Aim of the task
Show the lines of the material that contain the word "regression".
◇ ◇ ◇ ◇ ◇ ◇ ◇
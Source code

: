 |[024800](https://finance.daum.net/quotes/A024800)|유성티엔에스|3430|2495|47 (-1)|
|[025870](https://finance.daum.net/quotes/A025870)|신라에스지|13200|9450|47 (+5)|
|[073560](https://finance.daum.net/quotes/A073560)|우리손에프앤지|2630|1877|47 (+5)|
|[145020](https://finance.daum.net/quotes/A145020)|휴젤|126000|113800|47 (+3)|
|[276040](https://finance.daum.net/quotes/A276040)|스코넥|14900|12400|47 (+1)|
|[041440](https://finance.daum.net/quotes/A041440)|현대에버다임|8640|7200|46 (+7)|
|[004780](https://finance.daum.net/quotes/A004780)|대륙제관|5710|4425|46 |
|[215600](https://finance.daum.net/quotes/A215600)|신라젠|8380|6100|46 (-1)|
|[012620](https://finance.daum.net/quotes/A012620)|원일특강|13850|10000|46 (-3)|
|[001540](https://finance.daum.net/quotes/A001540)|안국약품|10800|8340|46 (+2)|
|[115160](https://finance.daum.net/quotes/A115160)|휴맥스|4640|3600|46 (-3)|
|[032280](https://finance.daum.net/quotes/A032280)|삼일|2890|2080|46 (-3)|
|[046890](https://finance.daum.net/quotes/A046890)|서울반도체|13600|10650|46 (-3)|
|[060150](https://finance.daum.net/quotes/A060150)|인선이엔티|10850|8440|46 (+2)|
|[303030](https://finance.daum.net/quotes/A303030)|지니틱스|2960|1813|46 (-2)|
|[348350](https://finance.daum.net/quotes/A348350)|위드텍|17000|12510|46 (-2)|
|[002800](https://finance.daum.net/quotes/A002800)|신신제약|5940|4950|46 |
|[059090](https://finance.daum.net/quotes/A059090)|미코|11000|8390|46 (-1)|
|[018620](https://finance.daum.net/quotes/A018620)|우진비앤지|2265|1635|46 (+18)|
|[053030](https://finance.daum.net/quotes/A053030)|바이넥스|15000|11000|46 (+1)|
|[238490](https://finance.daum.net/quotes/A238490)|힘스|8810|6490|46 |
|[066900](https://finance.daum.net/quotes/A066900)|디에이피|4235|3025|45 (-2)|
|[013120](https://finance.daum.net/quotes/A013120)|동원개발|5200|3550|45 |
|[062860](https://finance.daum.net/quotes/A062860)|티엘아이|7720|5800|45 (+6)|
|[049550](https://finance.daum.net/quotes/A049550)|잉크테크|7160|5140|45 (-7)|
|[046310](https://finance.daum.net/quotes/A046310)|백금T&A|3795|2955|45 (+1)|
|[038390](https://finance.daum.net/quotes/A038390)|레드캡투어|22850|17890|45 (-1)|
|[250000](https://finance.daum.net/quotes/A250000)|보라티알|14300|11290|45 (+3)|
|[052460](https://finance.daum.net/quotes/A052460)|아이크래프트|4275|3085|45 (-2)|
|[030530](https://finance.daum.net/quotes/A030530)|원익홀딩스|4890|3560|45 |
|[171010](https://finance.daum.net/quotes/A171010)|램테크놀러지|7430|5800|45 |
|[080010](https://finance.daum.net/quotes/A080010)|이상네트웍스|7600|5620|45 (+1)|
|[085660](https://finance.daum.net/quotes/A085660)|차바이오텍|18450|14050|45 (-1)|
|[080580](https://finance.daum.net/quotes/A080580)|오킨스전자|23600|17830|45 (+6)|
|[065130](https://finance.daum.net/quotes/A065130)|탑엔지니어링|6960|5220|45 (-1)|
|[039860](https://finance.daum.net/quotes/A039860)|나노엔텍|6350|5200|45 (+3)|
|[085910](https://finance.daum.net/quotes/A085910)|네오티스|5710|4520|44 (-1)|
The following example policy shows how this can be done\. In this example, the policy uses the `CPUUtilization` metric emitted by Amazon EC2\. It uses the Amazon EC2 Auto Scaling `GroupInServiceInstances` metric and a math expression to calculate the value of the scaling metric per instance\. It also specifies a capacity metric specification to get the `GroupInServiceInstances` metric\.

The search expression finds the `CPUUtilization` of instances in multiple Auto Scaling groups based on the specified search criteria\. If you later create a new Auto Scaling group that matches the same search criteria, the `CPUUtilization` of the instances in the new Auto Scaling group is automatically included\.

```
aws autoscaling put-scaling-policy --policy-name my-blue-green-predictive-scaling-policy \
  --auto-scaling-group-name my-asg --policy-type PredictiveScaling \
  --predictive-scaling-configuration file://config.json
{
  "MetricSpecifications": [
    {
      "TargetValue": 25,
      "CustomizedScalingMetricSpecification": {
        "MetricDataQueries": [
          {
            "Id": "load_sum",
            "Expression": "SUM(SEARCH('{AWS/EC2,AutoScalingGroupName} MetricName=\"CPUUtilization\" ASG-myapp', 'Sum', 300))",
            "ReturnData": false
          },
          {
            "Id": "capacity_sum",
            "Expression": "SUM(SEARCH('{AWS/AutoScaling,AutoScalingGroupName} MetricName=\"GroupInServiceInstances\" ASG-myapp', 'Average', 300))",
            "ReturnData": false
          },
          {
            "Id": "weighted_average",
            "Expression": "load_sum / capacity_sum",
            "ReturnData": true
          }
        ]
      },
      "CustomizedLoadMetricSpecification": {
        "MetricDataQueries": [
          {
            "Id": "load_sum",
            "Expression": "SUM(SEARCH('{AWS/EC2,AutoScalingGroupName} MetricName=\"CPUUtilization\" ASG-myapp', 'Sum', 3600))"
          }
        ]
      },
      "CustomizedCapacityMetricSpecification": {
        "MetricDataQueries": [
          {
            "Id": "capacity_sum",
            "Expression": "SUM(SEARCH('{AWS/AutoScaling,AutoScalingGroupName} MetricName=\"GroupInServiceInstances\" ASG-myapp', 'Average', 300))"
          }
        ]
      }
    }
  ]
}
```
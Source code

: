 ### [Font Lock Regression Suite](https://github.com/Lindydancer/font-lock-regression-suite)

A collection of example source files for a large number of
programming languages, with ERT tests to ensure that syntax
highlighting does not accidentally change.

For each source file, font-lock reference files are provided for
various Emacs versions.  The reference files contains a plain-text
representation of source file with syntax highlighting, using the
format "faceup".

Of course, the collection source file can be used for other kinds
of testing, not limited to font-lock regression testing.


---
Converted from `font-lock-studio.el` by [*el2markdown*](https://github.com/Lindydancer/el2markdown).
◇ ◇ ◇ ◇ ◇ ◇ ◇
Exercise answer
: ### [Font Lock Regression Suite](https://github.com/Lindydancer/font-lock-regression-suite)
of testing, not limited to font-lock regression testing.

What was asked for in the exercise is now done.